Only lines holding "talking" are wanted; copy each of them from the records below.

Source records
[Start of Attachment]

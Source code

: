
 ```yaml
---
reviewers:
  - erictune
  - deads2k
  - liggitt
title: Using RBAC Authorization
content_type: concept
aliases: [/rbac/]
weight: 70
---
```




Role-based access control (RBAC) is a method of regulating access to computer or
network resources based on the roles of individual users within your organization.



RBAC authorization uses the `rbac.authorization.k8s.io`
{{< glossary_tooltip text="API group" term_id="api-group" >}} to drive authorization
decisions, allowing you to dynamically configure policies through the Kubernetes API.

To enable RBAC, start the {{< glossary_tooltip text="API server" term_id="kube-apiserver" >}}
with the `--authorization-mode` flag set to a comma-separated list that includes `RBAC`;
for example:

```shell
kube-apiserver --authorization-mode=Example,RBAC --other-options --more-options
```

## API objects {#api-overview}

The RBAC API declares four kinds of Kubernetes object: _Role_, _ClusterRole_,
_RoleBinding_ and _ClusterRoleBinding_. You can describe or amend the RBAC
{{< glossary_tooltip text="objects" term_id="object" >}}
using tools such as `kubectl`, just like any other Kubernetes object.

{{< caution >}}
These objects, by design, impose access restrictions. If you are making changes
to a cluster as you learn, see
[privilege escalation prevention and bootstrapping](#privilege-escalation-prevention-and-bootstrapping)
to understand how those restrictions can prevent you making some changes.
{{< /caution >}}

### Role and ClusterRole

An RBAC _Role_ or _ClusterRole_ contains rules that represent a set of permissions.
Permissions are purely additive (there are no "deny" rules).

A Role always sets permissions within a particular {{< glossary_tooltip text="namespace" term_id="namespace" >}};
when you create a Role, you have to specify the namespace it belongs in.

[End of Attachment]
[Start of Attachment]

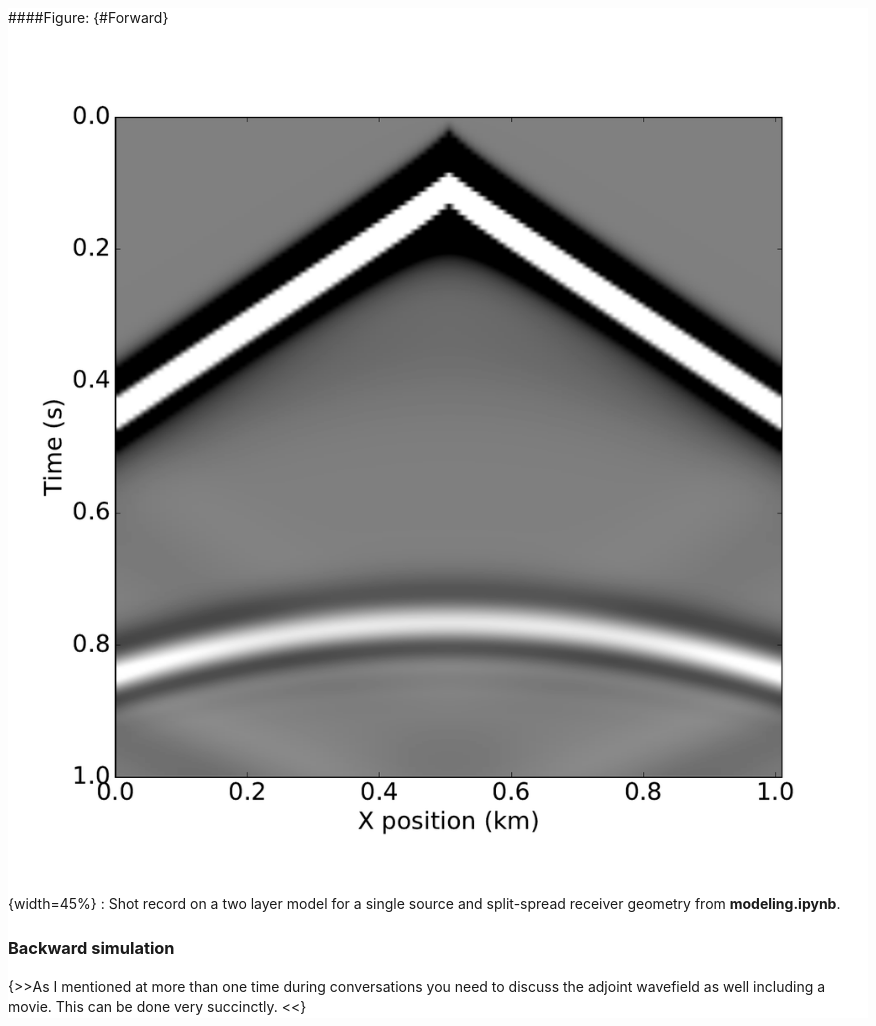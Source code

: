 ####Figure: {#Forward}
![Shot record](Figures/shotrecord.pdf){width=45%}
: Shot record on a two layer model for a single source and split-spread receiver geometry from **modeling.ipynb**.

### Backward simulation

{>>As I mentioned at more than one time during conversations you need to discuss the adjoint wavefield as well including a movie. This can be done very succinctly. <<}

[End of Attachment]
[Start of Attachment]

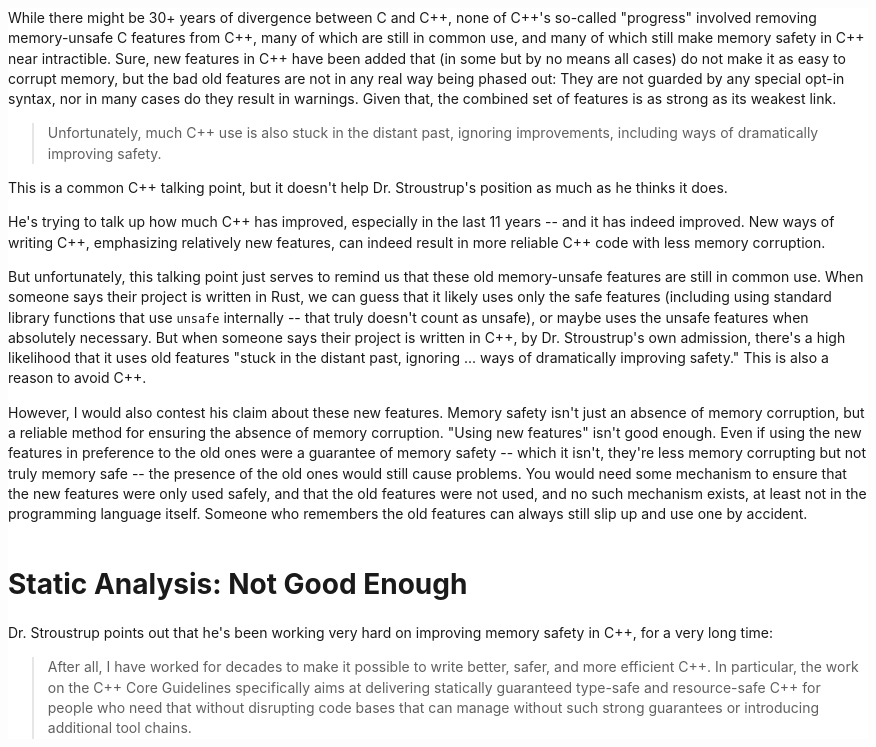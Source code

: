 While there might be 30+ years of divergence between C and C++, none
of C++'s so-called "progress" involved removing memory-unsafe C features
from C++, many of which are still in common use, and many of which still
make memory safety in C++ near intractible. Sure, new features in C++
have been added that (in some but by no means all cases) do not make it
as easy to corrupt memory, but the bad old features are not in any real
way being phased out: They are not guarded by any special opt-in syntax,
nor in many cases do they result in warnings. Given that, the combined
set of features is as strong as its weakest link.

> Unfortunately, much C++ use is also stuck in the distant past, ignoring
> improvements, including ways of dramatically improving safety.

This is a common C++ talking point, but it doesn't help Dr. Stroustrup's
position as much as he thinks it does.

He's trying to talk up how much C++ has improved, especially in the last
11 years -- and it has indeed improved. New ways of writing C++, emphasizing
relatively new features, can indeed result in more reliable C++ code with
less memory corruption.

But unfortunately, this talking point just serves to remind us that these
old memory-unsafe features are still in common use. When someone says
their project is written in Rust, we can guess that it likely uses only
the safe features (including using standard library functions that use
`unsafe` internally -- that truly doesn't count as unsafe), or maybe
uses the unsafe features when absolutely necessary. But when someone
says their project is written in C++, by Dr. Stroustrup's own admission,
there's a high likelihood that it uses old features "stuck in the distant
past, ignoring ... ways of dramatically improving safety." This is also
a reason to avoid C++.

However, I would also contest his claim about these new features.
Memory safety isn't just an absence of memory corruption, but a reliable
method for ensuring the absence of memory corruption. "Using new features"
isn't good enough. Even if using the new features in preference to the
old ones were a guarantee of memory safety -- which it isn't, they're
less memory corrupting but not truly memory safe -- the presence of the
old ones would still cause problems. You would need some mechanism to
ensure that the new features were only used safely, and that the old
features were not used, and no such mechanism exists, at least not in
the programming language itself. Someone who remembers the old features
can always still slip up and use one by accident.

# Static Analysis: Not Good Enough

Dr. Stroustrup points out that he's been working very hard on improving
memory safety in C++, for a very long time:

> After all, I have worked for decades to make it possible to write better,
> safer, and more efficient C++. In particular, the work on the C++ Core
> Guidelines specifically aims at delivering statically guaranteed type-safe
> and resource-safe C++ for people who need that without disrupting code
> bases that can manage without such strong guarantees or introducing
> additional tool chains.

[End of Attachment]

◆ EXERCISE OUTPUT
This is a common C++ talking point, but it doesn't help Dr. Stroustrup's
But unfortunately, this talking point just serves to remind us that these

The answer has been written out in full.